WHAT YOU ARE ASKED TO DO — Please copy all of the data that follows exactly, leaving any pictures out.

Start of EXERCISE MATERIAL

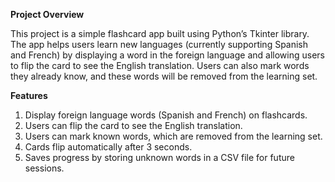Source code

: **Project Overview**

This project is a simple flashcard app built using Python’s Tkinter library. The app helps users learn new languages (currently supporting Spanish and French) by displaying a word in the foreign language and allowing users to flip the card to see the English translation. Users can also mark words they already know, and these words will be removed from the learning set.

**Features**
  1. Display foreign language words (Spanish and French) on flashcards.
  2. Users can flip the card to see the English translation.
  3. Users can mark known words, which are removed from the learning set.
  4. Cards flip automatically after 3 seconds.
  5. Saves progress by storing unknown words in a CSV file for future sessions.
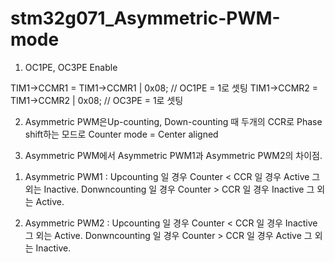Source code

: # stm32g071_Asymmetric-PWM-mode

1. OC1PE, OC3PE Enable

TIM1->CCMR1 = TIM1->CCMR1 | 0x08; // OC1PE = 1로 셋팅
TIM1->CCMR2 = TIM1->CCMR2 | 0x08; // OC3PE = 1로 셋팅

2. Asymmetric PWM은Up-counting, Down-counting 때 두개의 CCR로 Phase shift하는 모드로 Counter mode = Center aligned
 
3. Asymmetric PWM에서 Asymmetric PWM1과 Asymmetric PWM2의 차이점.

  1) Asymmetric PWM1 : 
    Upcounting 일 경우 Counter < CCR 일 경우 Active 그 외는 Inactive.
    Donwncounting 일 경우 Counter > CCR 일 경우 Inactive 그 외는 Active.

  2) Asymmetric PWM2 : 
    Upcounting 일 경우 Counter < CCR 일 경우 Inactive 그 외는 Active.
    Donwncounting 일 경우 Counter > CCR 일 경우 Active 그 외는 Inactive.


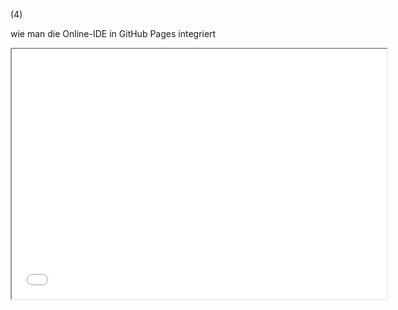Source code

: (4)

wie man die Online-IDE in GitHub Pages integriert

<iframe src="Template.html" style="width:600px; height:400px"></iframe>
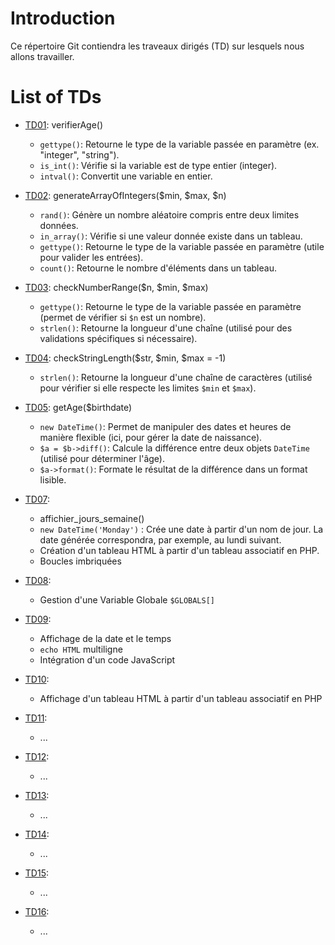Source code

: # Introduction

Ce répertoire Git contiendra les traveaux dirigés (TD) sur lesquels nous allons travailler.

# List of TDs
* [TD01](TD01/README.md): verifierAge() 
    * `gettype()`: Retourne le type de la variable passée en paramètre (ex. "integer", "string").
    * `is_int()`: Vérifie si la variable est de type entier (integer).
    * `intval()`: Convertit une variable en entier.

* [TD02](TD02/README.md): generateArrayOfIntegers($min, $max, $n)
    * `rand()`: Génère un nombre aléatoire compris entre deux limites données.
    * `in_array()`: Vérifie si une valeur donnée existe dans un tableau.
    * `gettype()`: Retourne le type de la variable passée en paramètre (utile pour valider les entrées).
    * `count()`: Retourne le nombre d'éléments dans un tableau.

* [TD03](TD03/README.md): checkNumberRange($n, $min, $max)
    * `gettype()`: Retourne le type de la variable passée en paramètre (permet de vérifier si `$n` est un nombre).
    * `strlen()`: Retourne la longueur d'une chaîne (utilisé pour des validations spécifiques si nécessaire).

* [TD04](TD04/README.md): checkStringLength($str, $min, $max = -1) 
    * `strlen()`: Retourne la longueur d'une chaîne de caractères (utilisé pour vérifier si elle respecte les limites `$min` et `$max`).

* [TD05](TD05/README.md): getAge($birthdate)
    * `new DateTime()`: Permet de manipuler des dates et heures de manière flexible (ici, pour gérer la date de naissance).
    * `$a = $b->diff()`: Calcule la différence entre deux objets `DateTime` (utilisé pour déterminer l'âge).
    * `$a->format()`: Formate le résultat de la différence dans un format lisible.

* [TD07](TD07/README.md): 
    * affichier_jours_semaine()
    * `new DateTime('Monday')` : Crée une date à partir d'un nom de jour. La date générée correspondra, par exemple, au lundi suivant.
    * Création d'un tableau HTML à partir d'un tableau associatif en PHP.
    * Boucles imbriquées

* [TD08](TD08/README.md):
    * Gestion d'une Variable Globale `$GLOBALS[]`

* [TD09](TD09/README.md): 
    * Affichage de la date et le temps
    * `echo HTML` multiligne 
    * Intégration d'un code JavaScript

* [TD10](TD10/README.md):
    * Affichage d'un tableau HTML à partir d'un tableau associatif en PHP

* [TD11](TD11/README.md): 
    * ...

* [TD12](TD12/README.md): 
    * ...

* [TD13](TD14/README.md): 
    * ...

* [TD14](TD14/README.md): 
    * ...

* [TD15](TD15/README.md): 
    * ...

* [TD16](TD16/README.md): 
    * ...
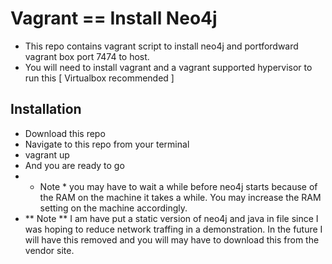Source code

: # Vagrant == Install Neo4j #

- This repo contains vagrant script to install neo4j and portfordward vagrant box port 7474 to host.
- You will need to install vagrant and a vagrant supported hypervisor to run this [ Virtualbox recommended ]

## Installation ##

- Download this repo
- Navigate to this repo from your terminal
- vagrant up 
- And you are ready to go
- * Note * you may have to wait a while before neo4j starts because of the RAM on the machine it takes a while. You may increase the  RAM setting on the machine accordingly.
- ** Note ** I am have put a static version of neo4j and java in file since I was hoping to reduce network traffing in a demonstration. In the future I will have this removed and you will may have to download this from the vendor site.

End of EXERCISE MATERIAL

EXERCISE RESULT —
Source code

: **Project Overview**

This project is a simple flashcard app built using Python’s Tkinter library. The app helps users learn new languages (currently supporting Spanish and French) by displaying a word in the foreign language and allowing users to flip the card to see the English translation. Users can also mark words they already know, and these words will be removed from the learning set.

**Features**
  1. Display foreign language words (Spanish and French) on flashcards.
  2. Users can flip the card to see the English translation.
  3. Users can mark known words, which are removed from the learning set.
  4. Cards flip automatically after 3 seconds.
  5. Saves progress by storing unknown words in a CSV file for future sessions.
Source code

: # stm32g071_Asymmetric-PWM-mode

1. OC1PE, OC3PE Enable

TIM1->CCMR1 = TIM1->CCMR1 | 0x08; // OC1PE = 1로 셋팅
TIM1->CCMR2 = TIM1->CCMR2 | 0x08; // OC3PE = 1로 셋팅

2. Asymmetric PWM은Up-counting, Down-counting 때 두개의 CCR로 Phase shift하는 모드로 Counter mode = Center aligned
 
3. Asymmetric PWM에서 Asymmetric PWM1과 Asymmetric PWM2의 차이점.

  1) Asymmetric PWM1 : 
    Upcounting 일 경우 Counter < CCR 일 경우 Active 그 외는 Inactive.
    Donwncounting 일 경우 Counter > CCR 일 경우 Inactive 그 외는 Active.

  2) Asymmetric PWM2 : 
    Upcounting 일 경우 Counter < CCR 일 경우 Inactive 그 외는 Active.
    Donwncounting 일 경우 Counter > CCR 일 경우 Active 그 외는 Inactive.


Source code

: (4)

wie man die Online-IDE in GitHub Pages integriert

<iframe src="Template.html" style="width:600px; height:400px"></iframe>
Source code

: # Introduction

Ce répertoire Git contiendra les traveaux dirigés (TD) sur lesquels nous allons travailler.

# List of TDs
* [TD01](TD01/README.md): verifierAge() 
    * `gettype()`: Retourne le type de la variable passée en paramètre (ex. "integer", "string").
    * `is_int()`: Vérifie si la variable est de type entier (integer).
    * `intval()`: Convertit une variable en entier.

* [TD02](TD02/README.md): generateArrayOfIntegers($min, $max, $n)
    * `rand()`: Génère un nombre aléatoire compris entre deux limites données.
    * `in_array()`: Vérifie si une valeur donnée existe dans un tableau.
    * `gettype()`: Retourne le type de la variable passée en paramètre (utile pour valider les entrées).
    * `count()`: Retourne le nombre d'éléments dans un tableau.

* [TD03](TD03/README.md): checkNumberRange($n, $min, $max)
    * `gettype()`: Retourne le type de la variable passée en paramètre (permet de vérifier si `$n` est un nombre).
    * `strlen()`: Retourne la longueur d'une chaîne (utilisé pour des validations spécifiques si nécessaire).

* [TD04](TD04/README.md): checkStringLength($str, $min, $max = -1) 
    * `strlen()`: Retourne la longueur d'une chaîne de caractères (utilisé pour vérifier si elle respecte les limites `$min` et `$max`).

* [TD05](TD05/README.md): getAge($birthdate)
    * `new DateTime()`: Permet de manipuler des dates et heures de manière flexible (ici, pour gérer la date de naissance).
    * `$a = $b->diff()`: Calcule la différence entre deux objets `DateTime` (utilisé pour déterminer l'âge).
    * `$a->format()`: Formate le résultat de la différence dans un format lisible.

* [TD07](TD07/README.md): 
    * affichier_jours_semaine()
    * `new DateTime('Monday')` : Crée une date à partir d'un nom de jour. La date générée correspondra, par exemple, au lundi suivant.
    * Création d'un tableau HTML à partir d'un tableau associatif en PHP.
    * Boucles imbriquées

* [TD08](TD08/README.md):
    * Gestion d'une Variable Globale `$GLOBALS[]`

* [TD09](TD09/README.md): 
    * Affichage de la date et le temps
    * `echo HTML` multiligne 
    * Intégration d'un code JavaScript

* [TD10](TD10/README.md):
    * Affichage d'un tableau HTML à partir d'un tableau associatif en PHP

* [TD11](TD11/README.md): 
    * ...

* [TD12](TD12/README.md): 
    * ...

* [TD13](TD14/README.md): 
    * ...

* [TD14](TD14/README.md): 
    * ...

* [TD15](TD15/README.md): 
    * ...

* [TD16](TD16/README.md): 
    * ...
Source code

: # Vagrant == Install Neo4j #

- This repo contains vagrant script to install neo4j and portfordward vagrant box port 7474 to host.
- You will need to install vagrant and a vagrant supported hypervisor to run this [ Virtualbox recommended ]

## Installation ##

- Download this repo
- Navigate to this repo from your terminal
- vagrant up 
- And you are ready to go
- * Note * you may have to wait a while before neo4j starts because of the RAM on the machine it takes a while. You may increase the  RAM setting on the machine accordingly.
- ** Note ** I am have put a static version of neo4j and java in file since I was hoping to reduce network traffing in a demonstration. In the future I will have this removed and you will may have to download this from the vendor site.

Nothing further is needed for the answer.